Поэтому они сразу объявили, что пожилые женщины вводят общественность в заблуждение — случайно или намеренно, но есть у них и дорога, даже две — основная и запасная. Покойников, правда, в корыте возили, но исправились: теперь, если кто умирает, его везут до телеги на саночках, а сугробы заранее чистят.
И что медицинское обслуживание в Севрюкове — лучше не бывает. Все положенные социальные услуги на дому предоставляются получателю в сроки, определенные в индивидуальной программе согласно действующему законодательству, а 16 января, сразу после праздников, к жителям населенного пункта специально выехали врачи из центральной районной больницы. Померить давление.Но сами бабушки под запись утверждают, что никто к ним не приезжал.
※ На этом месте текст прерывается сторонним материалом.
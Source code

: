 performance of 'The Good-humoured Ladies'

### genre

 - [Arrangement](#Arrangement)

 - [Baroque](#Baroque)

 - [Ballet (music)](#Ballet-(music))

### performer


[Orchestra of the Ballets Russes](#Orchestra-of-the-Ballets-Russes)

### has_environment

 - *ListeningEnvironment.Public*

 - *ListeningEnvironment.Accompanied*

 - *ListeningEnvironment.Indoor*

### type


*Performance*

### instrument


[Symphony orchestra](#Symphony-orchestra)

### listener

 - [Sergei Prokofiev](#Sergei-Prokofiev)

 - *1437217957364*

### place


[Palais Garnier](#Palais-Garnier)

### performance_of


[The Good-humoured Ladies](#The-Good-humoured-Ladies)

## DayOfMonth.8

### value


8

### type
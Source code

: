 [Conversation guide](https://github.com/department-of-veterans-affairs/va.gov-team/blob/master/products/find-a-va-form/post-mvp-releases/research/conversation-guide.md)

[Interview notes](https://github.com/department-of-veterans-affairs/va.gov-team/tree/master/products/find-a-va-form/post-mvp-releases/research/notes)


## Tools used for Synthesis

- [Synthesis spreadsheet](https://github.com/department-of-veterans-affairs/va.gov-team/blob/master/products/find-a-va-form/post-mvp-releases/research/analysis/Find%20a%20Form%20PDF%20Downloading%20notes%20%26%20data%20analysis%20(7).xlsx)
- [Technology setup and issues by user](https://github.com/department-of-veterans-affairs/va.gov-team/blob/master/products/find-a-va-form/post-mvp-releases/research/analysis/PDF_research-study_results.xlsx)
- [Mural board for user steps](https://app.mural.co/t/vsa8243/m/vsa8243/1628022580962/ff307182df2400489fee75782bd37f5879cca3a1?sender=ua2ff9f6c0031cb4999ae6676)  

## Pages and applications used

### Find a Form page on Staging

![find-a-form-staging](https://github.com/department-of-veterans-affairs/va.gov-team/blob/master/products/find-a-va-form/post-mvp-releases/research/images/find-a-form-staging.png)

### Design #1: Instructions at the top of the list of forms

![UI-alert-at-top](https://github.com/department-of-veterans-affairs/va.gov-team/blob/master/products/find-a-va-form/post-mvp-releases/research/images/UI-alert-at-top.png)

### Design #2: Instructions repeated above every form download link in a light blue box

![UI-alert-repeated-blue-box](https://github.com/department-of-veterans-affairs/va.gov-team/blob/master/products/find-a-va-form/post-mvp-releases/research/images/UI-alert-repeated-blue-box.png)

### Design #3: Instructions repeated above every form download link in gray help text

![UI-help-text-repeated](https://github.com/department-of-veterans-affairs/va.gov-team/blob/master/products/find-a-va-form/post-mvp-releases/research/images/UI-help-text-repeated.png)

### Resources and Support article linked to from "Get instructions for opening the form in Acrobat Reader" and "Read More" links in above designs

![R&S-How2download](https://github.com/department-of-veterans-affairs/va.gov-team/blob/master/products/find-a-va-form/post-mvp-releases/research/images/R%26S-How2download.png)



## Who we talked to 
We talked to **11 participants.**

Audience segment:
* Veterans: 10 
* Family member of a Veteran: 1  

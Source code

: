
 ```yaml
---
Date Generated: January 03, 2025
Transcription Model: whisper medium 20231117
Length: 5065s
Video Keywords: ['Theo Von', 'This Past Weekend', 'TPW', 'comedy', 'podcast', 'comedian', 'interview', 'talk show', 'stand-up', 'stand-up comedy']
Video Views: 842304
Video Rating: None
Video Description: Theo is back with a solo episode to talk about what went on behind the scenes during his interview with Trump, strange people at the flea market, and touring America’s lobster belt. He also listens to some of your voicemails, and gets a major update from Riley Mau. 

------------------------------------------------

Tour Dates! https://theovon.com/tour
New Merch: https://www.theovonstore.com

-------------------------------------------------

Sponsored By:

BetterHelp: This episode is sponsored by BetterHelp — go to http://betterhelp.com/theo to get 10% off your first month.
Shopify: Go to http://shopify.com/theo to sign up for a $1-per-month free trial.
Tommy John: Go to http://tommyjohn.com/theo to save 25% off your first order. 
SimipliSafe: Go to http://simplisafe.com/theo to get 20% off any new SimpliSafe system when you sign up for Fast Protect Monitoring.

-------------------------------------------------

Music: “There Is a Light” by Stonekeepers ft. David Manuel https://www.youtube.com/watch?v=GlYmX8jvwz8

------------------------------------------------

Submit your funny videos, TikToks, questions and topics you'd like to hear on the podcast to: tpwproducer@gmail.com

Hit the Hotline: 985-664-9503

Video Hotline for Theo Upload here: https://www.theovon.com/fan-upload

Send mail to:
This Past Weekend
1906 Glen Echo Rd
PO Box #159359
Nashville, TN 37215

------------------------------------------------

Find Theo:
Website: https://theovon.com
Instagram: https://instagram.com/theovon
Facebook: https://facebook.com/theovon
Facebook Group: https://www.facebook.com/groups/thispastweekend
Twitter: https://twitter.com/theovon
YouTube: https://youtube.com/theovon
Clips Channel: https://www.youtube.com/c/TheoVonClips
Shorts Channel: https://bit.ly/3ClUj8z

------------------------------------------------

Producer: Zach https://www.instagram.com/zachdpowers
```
Зато точно прислали сюда для проверки представителей сразу всех соответствующих служб — от прокуратуры до МЧС, пересчитали заодно старушек и наказали, что если кто-то уедет к внукам, то заранее предупреждать, чтобы госуслуги не назначались отсутствующим гражданам.
Бабушки, конечно, боятся, что их откровенность насчет дороги выйдет им боком. Хотя хуже, чем есть, вряд ли будет. А все, о чем они мечтают, это только новый асфальт… Пять километров. Ничего больше. В среднерусский полосе, не на Крайнем Севере.
Но пока что от администрации области на днях им передали только тортик. «Дед Мороз, да?..» — ахнула Лидия Ивановна. «Нет, — разочаровал ее советник губернатора. — Губернатор. Он просил передать, что мы всегда помним о каждом человеке».
И этой весной, в мартовскую распутицу, о них, я уверена, вспомнят обязательно. Что бы ни случилось, но прорвется к ним трактор с урной и избирательными бюллетенями.
Все как одна бабушки Севрюкова будут голосовать.